Chl.a was remarkably and negatively related with EC, HCO3, Ca2+, δ18O, and δ2H. While, it was significantly and positively related with pH. CO2 in river water could be converted into organic matter by the photosynthesis of alga, and HCO3 was the carbon form in the carbonate system [45,46]. While, the consumption of nitrogen, phosphorus, and carbon would lead to the decrease of EC. In addition, the amount of O2 produced by the photosynthesis of alga was much greater than the one required for respiration, which increased DO content in the water [47,48]. Consequently, the reduction of HCO3 and the increase of DO would together raise the pH value (Table 1) [49,50]. Stable isotopes were both dramatically and negatively correlated with EC, Ca2+, TDS, NO3-N, TN, and TP. Significant and positive correlation of δ18O and δ2H was determined by a stable isotope fractionation mechanism [51,52,53].

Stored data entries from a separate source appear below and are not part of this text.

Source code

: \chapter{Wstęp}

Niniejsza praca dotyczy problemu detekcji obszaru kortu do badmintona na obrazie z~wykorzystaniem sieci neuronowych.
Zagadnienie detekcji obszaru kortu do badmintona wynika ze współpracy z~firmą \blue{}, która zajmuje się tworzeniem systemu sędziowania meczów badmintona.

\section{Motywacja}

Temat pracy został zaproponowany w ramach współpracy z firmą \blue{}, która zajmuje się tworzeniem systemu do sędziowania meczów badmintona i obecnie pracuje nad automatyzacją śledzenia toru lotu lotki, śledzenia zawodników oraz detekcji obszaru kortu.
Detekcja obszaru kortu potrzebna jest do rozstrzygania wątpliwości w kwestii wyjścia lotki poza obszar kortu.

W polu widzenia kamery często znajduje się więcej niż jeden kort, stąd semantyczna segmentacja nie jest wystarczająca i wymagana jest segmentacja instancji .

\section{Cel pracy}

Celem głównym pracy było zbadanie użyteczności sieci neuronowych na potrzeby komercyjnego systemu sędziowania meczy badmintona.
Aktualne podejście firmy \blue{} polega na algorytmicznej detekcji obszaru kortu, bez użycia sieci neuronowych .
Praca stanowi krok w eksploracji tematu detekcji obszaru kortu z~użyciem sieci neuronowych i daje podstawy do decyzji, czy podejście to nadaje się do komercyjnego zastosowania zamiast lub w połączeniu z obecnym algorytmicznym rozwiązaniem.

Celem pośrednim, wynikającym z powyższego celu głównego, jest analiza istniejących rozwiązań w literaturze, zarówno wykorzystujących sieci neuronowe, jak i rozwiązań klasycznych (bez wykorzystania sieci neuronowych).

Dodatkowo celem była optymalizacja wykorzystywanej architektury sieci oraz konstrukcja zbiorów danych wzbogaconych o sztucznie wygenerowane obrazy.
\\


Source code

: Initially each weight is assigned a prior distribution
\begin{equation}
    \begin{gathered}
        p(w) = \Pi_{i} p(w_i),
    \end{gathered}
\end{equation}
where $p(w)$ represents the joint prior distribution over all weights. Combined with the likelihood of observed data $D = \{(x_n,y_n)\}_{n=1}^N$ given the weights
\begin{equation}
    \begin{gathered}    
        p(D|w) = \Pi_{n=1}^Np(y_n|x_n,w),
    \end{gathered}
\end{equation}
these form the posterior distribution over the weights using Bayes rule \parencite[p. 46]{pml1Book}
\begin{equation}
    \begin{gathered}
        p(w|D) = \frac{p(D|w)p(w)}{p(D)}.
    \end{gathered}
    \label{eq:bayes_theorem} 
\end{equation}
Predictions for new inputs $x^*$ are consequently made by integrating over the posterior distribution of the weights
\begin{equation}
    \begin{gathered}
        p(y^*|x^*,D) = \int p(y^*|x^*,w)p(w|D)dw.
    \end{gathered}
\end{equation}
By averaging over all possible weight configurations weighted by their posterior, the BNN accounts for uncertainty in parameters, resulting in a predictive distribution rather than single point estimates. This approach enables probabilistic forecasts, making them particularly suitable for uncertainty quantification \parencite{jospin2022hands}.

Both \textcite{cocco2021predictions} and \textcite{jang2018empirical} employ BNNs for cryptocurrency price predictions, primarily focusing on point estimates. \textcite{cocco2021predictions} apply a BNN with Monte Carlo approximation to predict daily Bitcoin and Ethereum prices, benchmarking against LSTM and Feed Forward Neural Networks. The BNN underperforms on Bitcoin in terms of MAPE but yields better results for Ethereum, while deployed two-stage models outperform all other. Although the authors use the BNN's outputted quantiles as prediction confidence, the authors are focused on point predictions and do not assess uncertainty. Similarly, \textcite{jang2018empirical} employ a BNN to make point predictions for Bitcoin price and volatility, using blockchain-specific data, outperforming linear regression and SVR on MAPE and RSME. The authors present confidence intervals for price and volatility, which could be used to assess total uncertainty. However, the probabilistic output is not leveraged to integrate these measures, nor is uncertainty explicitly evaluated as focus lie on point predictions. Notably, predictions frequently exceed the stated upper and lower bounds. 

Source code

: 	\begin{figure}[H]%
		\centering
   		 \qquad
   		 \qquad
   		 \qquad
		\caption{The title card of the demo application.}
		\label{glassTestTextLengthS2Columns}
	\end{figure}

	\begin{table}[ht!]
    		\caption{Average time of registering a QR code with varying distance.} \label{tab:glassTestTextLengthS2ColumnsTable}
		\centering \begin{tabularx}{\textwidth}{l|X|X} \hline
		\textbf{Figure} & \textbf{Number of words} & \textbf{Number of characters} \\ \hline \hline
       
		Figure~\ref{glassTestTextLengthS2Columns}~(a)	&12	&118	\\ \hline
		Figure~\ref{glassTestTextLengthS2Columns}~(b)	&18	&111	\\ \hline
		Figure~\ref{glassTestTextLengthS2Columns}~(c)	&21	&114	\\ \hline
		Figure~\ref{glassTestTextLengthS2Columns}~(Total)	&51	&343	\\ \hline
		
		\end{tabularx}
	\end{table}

3.2. Spatial and Temporal Variation

3.2.1. pH, T, DO, EC, and TDS

Spatial and temporal variation of pH, T, DO, EC, and TDS is given in Figure 2. A first gradual upward and then downward trend were the clear spatial variation of pH, and the rising stage mainly occurred during stations from SY04 to SY06. The lowest pH was found in reclaimed water i.e., water sources. Moreover, pH in September was lower than in other months. Meanwhile, the pH value was very close in other months. River water received more replenishment of precipitation and surface runoff with low pH with range of 4.35–5.70 [54]. Obvious temporal variation of water temperature was found, that was mainly affected by air temperature. Its order was: July > May > September > March > November. Microbial activity was strongly influenced by water temperature. Consequently, the element cycle driven by a microbe, e.g., nitrogen would be affected by temperature variation [55]. Lower DO content was found in November, and a higher value was found in May and July (Figure 2c), while DO in other months was close. DO content varied drastically among monitoring stations. EC and TDS had the similar downward trend of spatial variation (Figure 2d,e). They both were higher in reclaimed water, and gradually decreased along the river. Furthermore, the lowest EC value (718 μS/cm) in March was found at one end of the river flow (SY04), and EC was close in different months. However, TDS in March, May, and July were slightly higher than that in September and November. Similar temporal variation of water temperature was also found in the Yongding River [56], while the spatial variation of these five parameters was different, due to the diverse water quality of reclaimed water [56] or treated wastewater [57], hydraulic conditions, and the geomorphic feature [58].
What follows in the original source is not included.